**What you will do**
Whenever a line in the records below holds the string "moderator", include it in the count, and state the number alone.

**Material for this exercise**
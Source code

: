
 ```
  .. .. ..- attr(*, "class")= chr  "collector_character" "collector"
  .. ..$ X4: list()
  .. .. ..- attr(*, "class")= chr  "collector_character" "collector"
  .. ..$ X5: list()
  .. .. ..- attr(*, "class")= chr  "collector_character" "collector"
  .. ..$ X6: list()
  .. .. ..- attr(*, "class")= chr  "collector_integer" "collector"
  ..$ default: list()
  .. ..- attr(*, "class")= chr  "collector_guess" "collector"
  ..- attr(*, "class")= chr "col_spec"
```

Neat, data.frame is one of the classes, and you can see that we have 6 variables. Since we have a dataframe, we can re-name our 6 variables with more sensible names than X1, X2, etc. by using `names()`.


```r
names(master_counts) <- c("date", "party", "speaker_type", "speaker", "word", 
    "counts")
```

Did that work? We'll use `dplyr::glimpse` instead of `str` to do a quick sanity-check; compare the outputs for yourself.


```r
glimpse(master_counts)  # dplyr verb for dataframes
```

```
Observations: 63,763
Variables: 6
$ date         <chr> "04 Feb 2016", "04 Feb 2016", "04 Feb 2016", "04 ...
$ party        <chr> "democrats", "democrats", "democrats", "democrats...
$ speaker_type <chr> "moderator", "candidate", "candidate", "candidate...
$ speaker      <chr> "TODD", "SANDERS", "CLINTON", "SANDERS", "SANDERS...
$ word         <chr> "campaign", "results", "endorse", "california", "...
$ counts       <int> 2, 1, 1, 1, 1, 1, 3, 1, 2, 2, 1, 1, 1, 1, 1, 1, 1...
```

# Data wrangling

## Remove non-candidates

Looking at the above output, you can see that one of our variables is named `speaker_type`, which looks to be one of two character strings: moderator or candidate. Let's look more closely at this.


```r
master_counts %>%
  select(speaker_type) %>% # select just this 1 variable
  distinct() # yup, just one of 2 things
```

**Output for this exercise**
2